[Your goal] Every line that contains the word "evaluates" is to be copied from the listing.
/---
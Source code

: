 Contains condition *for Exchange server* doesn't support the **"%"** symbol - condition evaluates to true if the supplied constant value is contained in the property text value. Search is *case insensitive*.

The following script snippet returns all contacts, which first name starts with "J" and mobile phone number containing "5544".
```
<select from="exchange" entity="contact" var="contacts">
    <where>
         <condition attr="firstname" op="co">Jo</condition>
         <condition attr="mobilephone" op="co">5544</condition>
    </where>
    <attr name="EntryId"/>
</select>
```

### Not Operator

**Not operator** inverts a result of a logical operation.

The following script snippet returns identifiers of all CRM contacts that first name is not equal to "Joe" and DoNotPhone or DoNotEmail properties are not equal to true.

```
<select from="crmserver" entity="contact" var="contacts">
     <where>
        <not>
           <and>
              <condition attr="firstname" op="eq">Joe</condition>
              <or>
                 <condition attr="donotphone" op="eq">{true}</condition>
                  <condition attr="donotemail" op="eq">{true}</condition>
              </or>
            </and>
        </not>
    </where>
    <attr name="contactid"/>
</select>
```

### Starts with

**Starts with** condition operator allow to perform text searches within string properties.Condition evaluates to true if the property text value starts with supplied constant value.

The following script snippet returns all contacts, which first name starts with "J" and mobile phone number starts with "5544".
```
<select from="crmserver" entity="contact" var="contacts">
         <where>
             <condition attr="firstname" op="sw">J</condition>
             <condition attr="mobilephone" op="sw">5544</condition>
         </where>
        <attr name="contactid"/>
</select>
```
\---
[Task solution]
: Contains condition *for Exchange server* doesn't support the **"%"** symbol - condition evaluates to true if the supplied constant value is contained in the property text value. Search is *case insensitive*.
**Starts with** condition operator allow to perform text searches within string properties.Condition evaluates to true if the property text value starts with supplied constant value.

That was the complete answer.